Among the records below, find each line that includes the string "walking" and copy it.

Source texts of formatted documents
************

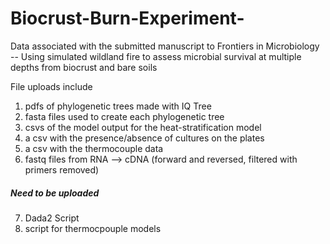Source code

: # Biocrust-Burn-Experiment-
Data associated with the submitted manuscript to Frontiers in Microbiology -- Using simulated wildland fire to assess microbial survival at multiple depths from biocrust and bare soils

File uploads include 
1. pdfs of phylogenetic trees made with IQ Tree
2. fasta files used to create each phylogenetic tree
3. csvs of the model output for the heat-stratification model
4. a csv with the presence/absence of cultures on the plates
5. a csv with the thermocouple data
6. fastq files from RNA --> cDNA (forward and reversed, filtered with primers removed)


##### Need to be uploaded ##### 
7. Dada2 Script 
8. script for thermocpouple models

************

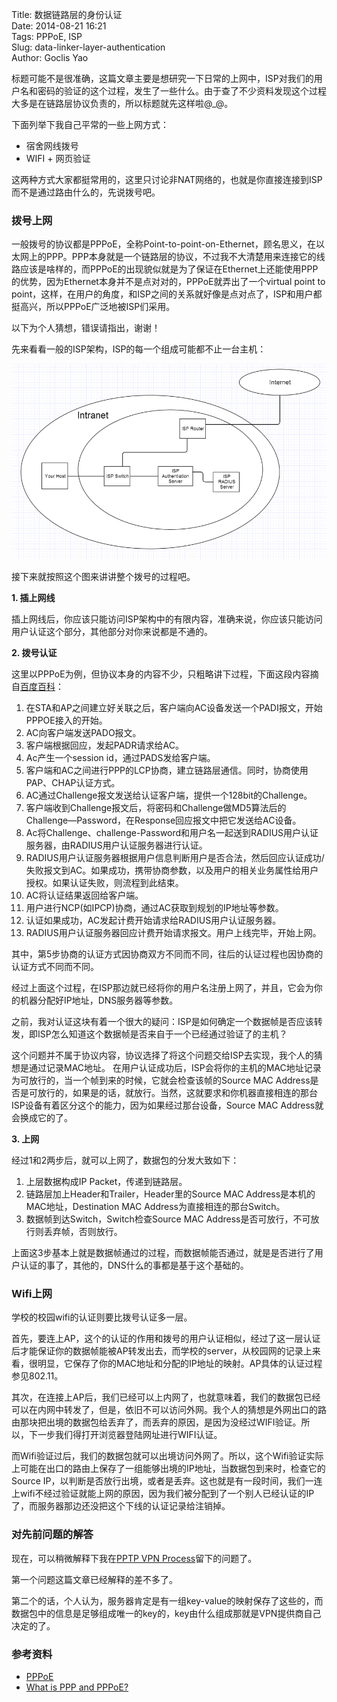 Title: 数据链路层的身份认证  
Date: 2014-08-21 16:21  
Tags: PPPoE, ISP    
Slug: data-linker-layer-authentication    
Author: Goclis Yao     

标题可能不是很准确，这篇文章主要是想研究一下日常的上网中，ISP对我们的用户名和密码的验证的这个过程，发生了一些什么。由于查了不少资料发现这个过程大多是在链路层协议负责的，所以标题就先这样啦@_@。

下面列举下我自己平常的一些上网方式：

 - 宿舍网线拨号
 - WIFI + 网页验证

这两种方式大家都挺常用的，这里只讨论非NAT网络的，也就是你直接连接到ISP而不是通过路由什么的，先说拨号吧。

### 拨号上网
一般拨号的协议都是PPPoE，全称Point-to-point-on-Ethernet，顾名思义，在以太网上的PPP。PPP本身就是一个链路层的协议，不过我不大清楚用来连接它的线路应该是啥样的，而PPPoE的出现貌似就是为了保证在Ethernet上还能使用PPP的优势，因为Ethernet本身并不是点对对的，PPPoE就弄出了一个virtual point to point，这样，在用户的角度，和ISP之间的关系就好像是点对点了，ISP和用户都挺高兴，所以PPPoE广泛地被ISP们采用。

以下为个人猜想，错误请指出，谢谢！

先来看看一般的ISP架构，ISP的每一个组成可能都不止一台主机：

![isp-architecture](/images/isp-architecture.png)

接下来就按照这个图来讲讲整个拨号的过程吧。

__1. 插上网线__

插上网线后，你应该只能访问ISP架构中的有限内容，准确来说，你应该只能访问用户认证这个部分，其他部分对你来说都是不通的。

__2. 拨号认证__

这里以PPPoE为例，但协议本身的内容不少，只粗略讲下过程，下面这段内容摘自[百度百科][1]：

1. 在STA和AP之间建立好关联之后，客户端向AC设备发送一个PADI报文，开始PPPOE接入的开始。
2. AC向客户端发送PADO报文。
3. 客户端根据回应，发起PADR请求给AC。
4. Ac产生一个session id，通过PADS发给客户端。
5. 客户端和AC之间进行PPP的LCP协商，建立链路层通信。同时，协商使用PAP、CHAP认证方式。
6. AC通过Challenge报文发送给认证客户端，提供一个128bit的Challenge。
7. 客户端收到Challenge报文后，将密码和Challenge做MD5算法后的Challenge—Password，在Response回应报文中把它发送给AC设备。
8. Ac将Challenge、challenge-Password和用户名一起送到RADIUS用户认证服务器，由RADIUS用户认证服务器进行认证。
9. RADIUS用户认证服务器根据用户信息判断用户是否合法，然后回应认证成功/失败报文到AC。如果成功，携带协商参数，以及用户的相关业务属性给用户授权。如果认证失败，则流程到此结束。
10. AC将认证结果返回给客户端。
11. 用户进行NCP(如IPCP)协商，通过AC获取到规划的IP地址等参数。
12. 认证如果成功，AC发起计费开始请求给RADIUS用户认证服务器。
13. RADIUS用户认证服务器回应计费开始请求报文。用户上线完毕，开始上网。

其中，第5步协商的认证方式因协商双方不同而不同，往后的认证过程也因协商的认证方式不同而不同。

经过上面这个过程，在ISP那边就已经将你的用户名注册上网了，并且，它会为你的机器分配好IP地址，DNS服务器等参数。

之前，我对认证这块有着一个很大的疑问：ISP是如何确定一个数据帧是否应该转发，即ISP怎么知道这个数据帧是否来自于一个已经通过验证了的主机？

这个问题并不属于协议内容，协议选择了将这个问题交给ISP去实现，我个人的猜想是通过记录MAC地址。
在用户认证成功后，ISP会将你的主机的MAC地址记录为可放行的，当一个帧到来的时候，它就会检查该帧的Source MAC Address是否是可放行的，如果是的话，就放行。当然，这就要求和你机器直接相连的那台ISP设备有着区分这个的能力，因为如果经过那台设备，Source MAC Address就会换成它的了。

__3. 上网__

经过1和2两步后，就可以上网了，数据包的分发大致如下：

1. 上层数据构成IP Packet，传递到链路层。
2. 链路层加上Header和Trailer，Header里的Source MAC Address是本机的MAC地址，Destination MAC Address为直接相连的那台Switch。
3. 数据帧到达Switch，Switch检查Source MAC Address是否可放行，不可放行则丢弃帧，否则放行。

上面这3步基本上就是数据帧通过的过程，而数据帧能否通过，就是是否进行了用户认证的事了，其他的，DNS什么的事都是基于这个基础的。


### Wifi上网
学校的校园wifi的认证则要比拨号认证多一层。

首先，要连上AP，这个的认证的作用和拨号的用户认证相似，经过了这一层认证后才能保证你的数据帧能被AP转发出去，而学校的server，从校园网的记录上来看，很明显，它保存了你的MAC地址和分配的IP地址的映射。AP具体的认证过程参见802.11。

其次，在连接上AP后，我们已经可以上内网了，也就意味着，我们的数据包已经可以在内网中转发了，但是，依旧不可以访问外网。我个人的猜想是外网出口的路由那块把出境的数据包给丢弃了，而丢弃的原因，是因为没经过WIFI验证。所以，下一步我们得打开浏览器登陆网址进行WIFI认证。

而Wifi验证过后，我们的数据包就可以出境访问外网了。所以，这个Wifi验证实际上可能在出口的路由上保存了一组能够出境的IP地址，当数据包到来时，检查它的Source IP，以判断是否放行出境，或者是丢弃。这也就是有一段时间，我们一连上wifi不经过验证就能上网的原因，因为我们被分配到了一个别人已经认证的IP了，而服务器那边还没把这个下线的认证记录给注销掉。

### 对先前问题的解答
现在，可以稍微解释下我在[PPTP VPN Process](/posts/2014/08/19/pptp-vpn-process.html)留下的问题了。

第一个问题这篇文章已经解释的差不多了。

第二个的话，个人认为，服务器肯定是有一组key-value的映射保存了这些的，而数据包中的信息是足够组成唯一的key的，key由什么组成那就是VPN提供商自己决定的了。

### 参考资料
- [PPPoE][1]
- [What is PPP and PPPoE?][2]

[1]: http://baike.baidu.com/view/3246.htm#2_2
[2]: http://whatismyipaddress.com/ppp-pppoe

************

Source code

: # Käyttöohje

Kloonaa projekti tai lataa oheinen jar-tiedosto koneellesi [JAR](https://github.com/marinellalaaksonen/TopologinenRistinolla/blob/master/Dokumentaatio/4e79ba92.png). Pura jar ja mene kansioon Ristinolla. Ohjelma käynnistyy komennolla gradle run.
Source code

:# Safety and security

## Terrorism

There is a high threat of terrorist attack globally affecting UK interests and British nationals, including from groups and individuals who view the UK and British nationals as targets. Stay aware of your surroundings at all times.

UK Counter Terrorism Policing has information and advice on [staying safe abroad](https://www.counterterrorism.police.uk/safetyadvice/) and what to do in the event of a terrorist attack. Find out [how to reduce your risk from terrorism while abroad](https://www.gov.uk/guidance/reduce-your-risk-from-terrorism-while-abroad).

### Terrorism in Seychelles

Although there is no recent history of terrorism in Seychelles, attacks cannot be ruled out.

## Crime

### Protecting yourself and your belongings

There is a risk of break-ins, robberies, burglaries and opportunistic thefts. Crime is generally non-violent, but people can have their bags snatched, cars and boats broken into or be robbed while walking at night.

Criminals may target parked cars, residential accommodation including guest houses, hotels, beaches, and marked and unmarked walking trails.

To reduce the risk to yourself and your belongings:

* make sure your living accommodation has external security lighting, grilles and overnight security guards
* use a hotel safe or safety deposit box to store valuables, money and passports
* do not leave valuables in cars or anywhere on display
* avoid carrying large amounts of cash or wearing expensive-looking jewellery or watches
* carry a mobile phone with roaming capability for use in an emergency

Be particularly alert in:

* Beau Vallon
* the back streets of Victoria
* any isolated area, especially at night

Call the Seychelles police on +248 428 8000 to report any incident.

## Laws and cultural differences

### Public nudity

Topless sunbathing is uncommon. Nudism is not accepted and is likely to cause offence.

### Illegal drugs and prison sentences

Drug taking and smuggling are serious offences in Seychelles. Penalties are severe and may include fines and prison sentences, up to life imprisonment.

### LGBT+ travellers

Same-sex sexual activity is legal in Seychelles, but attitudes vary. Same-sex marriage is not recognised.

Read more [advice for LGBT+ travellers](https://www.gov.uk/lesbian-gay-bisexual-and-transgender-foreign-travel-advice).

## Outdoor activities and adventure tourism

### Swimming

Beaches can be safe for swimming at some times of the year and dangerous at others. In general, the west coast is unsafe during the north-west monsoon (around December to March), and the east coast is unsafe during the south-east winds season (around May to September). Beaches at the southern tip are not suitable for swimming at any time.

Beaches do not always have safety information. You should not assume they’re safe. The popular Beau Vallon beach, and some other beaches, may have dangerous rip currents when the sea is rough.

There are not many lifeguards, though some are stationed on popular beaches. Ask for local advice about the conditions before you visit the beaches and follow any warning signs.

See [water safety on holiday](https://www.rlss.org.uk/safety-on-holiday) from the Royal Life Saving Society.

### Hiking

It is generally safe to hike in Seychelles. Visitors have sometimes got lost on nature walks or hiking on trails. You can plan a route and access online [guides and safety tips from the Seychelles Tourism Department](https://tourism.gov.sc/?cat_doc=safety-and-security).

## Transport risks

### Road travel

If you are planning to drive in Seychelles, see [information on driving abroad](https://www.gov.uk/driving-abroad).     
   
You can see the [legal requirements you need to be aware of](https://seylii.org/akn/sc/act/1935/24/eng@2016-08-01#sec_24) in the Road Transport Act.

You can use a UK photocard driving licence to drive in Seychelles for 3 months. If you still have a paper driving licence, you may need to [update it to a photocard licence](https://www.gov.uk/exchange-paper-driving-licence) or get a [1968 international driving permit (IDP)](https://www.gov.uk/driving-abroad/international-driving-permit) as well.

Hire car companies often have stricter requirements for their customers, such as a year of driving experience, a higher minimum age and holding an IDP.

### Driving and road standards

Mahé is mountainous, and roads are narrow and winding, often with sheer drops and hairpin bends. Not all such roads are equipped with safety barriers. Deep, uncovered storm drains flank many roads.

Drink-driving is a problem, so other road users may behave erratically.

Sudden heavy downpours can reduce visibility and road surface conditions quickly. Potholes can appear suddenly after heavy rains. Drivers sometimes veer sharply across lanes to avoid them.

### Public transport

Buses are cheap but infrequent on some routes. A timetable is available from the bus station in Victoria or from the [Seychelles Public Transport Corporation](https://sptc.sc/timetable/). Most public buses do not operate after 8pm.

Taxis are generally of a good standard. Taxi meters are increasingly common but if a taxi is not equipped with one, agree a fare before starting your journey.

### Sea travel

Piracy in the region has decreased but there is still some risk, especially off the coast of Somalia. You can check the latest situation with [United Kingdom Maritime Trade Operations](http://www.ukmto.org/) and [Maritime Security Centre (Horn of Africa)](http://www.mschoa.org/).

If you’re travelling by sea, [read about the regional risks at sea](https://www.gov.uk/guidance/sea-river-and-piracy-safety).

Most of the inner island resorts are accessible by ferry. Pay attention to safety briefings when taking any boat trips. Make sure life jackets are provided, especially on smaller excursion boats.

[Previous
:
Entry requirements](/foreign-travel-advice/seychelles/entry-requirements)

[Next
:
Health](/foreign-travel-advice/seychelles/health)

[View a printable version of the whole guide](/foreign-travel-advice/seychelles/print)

************

» **RESPONSE TO THIS TASK**:
There is a risk of break-ins, robberies, burglaries and opportunistic thefts. Crime is generally non-violent, but people can have their bags snatched, cars and boats broken into or be robbed while walking at night.
Criminals may target parked cars, residential accommodation including guest houses, hotels, beaches, and marked and unmarked walking trails.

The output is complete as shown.